• [TASK ITEM] In the listing below, pick out lines with "nodehun".

• [DATASET EXTRACT]
--------

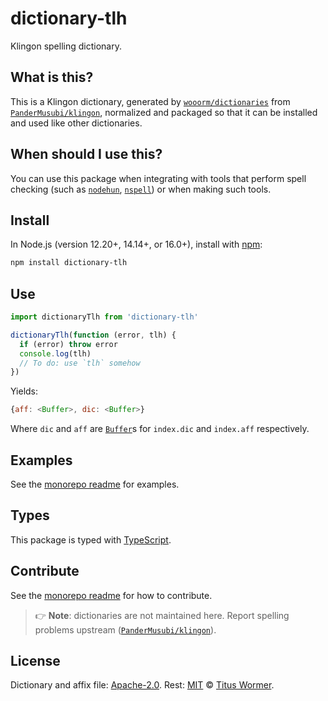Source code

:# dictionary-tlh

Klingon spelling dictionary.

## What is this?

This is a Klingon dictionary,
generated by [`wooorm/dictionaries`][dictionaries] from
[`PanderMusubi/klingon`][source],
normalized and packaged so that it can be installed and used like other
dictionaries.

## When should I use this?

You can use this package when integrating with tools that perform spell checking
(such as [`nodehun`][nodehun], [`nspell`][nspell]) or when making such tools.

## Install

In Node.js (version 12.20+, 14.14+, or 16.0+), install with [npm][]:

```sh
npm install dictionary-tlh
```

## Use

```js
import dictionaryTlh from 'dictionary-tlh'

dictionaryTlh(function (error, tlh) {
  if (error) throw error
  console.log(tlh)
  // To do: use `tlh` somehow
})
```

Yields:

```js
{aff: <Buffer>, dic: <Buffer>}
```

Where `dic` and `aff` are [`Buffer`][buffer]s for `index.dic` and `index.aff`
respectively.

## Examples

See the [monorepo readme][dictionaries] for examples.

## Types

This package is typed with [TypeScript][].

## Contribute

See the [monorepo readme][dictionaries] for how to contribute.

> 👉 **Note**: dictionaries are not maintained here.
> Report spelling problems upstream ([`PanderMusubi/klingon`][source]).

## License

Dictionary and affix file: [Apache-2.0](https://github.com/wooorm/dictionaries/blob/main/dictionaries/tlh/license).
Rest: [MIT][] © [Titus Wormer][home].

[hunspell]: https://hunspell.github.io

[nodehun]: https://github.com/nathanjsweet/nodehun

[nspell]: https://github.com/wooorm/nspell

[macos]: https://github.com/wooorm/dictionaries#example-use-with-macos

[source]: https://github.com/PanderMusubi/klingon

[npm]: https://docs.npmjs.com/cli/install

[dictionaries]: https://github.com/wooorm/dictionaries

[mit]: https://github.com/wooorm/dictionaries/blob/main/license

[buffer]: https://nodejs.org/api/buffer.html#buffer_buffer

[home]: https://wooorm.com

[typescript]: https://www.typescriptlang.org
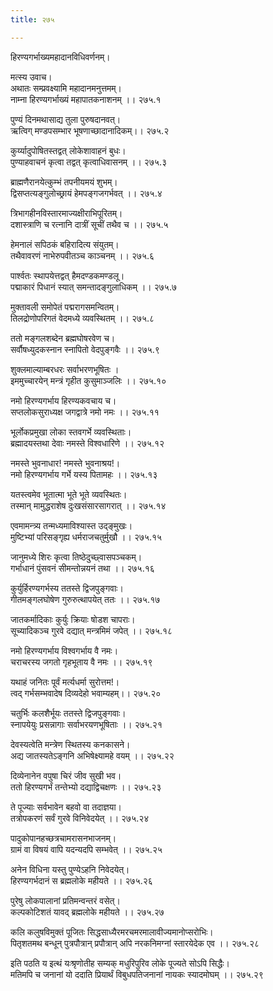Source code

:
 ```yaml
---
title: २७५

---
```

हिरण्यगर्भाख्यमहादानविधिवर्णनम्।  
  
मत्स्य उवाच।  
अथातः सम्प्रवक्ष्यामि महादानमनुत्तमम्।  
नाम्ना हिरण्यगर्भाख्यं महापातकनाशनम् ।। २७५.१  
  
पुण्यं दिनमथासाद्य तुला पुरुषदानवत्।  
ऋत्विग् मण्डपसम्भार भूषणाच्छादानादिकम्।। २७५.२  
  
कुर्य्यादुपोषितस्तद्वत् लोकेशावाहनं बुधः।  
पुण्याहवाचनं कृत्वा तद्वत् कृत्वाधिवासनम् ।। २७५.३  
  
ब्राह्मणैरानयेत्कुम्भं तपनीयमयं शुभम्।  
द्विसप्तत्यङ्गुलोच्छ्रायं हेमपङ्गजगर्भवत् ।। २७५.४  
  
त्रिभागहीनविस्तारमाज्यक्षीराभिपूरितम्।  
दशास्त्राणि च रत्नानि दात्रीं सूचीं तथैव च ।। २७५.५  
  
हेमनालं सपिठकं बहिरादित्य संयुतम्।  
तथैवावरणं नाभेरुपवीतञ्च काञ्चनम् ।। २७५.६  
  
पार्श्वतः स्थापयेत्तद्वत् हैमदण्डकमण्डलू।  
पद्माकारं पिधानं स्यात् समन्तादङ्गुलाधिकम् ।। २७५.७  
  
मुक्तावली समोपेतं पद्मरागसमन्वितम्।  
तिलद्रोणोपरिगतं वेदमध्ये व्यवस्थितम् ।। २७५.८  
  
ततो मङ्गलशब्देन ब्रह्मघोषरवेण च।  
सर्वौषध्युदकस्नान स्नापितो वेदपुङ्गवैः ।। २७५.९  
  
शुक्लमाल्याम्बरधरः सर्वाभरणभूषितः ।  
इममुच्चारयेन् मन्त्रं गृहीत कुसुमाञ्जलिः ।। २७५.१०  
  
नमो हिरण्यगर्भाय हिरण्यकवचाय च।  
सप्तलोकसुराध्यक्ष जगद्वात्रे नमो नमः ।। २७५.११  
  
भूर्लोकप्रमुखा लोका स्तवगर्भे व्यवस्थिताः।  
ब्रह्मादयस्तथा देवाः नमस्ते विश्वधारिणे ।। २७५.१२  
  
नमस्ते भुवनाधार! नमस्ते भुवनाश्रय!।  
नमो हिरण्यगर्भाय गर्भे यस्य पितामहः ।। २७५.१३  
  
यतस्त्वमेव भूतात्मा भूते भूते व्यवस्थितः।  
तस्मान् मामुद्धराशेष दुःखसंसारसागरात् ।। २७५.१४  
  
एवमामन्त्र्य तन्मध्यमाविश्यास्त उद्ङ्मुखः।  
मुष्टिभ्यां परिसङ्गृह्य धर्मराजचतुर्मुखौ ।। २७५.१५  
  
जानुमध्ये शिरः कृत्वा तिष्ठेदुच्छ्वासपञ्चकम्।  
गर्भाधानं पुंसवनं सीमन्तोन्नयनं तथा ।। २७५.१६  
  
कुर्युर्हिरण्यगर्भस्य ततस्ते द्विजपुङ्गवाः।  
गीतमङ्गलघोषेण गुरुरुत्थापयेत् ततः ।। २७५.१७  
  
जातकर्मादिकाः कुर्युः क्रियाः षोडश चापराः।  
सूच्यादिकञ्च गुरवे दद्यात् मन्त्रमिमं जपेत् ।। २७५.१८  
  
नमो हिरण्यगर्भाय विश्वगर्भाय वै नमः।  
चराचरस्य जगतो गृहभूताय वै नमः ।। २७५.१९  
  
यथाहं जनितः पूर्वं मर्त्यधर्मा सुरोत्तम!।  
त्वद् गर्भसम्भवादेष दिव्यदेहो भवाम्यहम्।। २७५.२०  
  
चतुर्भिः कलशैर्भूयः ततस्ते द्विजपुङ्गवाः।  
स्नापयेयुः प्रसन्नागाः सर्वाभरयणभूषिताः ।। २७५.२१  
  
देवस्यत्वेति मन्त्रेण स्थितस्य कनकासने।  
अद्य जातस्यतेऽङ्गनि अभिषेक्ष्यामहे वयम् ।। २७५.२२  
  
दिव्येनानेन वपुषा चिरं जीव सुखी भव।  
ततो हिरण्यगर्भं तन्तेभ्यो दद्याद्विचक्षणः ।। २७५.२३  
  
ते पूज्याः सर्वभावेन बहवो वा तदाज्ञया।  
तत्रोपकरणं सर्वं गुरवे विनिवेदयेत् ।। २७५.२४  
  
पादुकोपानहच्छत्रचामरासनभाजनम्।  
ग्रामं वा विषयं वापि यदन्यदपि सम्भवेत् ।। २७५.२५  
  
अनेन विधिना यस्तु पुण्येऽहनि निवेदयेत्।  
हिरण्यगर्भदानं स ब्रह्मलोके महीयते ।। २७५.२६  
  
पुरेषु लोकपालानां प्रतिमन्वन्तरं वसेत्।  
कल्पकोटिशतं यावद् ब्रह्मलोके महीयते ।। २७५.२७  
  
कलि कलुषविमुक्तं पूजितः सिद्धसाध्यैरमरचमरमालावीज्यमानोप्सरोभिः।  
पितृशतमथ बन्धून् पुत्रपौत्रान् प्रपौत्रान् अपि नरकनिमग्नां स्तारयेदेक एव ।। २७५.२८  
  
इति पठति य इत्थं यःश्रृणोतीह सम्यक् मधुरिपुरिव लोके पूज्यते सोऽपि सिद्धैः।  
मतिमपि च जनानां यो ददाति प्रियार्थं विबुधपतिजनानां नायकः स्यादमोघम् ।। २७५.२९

--------

• [ANSWER SPACE]
(such as [`nodehun`][nodehun], [`nspell`][nspell]) or when making such tools.
[nodehun]: https://github.com/nathanjsweet/nodehun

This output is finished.